Bigger euro firewall needed before more IMF funds

Bigger euro firewall needed before more IMF funds

MEXICO CITY - Agence France-Presse
Bigger euro firewall needed before more IMF funds

Christine Lagarde, Managing Director of the International Monetary Fund (IMF), attends a news conference at a meeting of finance ministers and central bankers from the Group of 20 top economies in Mexico City February 26, 2012. REUTERS/Edgard Garrido

The eurozone will have to put in place a bigger financial firewall to combat the crisis before other countries will pour more cash into the IMF, the G20 top and developing economies said yesterday.
 
In a statement released after a meeting of the group of 20 finance ministers and central bankers here, the G20 said: "Euro area countries will reassess the strength of their support facilities in March.

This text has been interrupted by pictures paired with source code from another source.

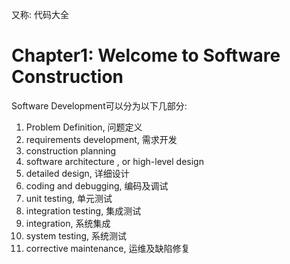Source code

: 又称: 代码大全

# Chapter1: Welcome to Software Construction
Software Development可以分为以下几部分:
1. Problem Definition, 问题定义
2. requirements development, 需求开发
3. construction planning
4. software architecture , or high-level design
5. detailed design, 详细设计
6. coding and debugging, 编码及调试
7. unit testing, 单元测试
8. integration testing, 集成测试
9. integration, 系统集成
10. system testing, 系统测试
11. corrective maintenance, 运维及缺陷修复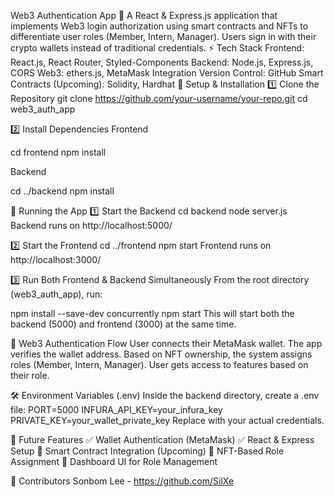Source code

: Web3 Authentication App 🚀
A React & Express.js application that implements Web3 login authorization using smart contracts and NFTs to differentiate user roles (Member, Intern, Manager). Users sign in with their crypto wallets instead of traditional credentials.
⚡ Tech Stack
Frontend: React.js, React Router, Styled-Components
Backend: Node.js, Express.js, CORS
Web3: ethers.js, MetaMask Integration
Version Control: GitHub
Smart Contracts (Upcoming): Solidity, Hardhat
🚀 Setup & Installation
1️⃣ Clone the Repository
git clone https://github.com/your-username/your-repo.git
cd web3_auth_app

2️⃣ Install Dependencies
Frontend

cd frontend
npm install

Backend

cd ../backend
npm install


🎯 Running the App
1️⃣ Start the Backend
cd backend
node server.js
Backend runs on http://localhost:5000/

2️⃣ Start the Frontend
cd ../frontend
npm start
Frontend runs on http://localhost:3000/

3️⃣ Run Both Frontend & Backend Simultaneously
From the root directory (web3_auth_app), run:

npm install --save-dev concurrently
npm start
This will start both the backend (5000) and frontend (3000) at the same time.

🔑 Web3 Authentication Flow
User connects their MetaMask wallet.
The app verifies the wallet address.
Based on NFT ownership, the system assigns roles (Member, Intern, Manager).
User gets access to features based on their role.

🛠 Environment Variables (.env)
Inside the backend directory, create a .env file:
PORT=5000
INFURA_API_KEY=your_infura_key
PRIVATE_KEY=your_wallet_private_key
Replace with your actual credentials.

📝 Future Features
✅ Wallet Authentication (MetaMask)
✅ React & Express Setup
🔄 Smart Contract Integration (Upcoming)
🔄 NFT-Based Role Assignment
🔄 Dashboard UI for Role Management

👥 Contributors
Sonbom Lee - https://github.com/SilXe
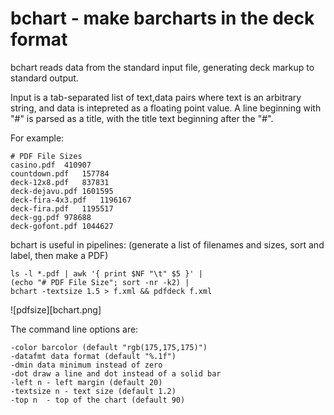 
# bchart - make barcharts in the deck format #

bchart reads data from the standard input file, generating deck markup to standard output.
 
Input is a tab-separated list of text,data pairs
where text is an arbitrary string, and data is intepreted as a floating point value.
A line beginning with "#" is parsed as a title, with the title text beginning after the "#".

For example:

	# PDF File Sizes
	casino.pdf	410907
	countdown.pdf	157784
	deck-12x8.pdf	837831
	deck-dejavu.pdf	1601595
	deck-fira-4x3.pdf	1196167
	deck-fira.pdf	1195517
	deck-gg.pdf	978688
	deck-gofont.pdf	1044627


bchart is useful in pipelines: (generate a list of filenames and sizes, sort and label, then make a PDF)

	ls -l *.pdf | awk '{ print $NF "\t" $5 }' | 
	(echo "# PDF File Size"; sort -nr -k2) | 
	bchart -textsize 1.5 > f.xml && pdfdeck f.xml

![pdfsize][bchart.png]

 The command line options are:

	-color barcolor (default "rgb(175,175,175)")
	-datafmt data format (default "%.1f")
	-dmin data minimum instead of zero
	-dot draw a line and dot instead of a solid bar
	-left n - left margin (default 20)
	-textsize n - text size (default 1.2)
	-top n  - top of the chart (default 90)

"This will provide an essential input in our ongoing consideration to mobilize resources to the IMF." Calls on the eurozone to boost their crisis-fighting war chest dominated the meeting here in Mexico City, with top officials such as US Treasury Secretary Timothy Geithner saying it was essential to prevent more fallout worldwide.
 
At a crunch two-day summit in Brussels starting on Thursday, EU leaders will debate whether to combine their current firewall, the EFSF, with a permanent pot due to come into effect in July.
 
This would give the debt-wracked 17-nation zone a total fund of some 750 billion euros ($1 trillion).
 
To add even more firepower, the eurozone has called on countries outside the bloc to bolster the IMF resources. IMF chief Christine Lagarde has said the fund needs an additional $500 billion.
 
"Progress on this strategy will be reviewed at the next minister meeting in April," the statement said.
 
Eurozone countries themselves have already committed 150 billion euros to the IMF in the hope of reassuring the markets they have the resources to tackle a re-emergence of the crisis.
 
But countries outside the zone, including the United States, Britain, Japan and China insisted at the G20 meeting here that the eurozone first puts its hand in its pocket.
 
Britain's Finance Minister George Osborne said a trade-off had to be made.
 
"We are prepared to consider IMF resources but only once we see the color of the eurozone money and we have not seen the color of the eurozone money," he told Sky News on the sidelines of the meeting.
 
However, the major sticking point to an increase in the eurozone firewall remained Germany -- the bloc's top economy and political powerhouse.
 
Finance Minister Wolfgang Schaeuble made no bones of Berlin's opposition to pouring in more cash to the pot, saying it "didn't make any economic sense." Schaeuble also played down the chances of success at the March 1 and 2 summit saying that a decision on a strengthened firewall would be taken "in the course of March," recalling that "March runs from 1 to 31." Nevertheless, he also noted that a decision in March would be "timely" given the IMF discussion on more resources a month later.
 
A senior G20 official said that Europe was carefully managing the sequence of steps needed to put in place all the building blocks for a total deal -- bigger eurozone fund plus more IMF funds -- that would finally douse the crisis.
 
And while piling on the pressure on Europe to sort out its problems, the G20 statement also heaped praised on policymakers for the measures already carried out, notably in crafting a second bailout package for recession-mired Greece.
 
"We welcome the important progress made by Europe in recent months to strengthen their fiscal positions, adopt measures to reduce financial stress... and to put Greece on a sustainable path," the statement said.
 
Nevertheless, while the crisis has abated in recent weeks, the G20 warned that "growth expectations for 2012 are moderate and downside risks continue to be high." The statement said the top economies were "alert to the risks of higher oil prices and welcome the commitment by producing countries to continue to ensure adequate supply."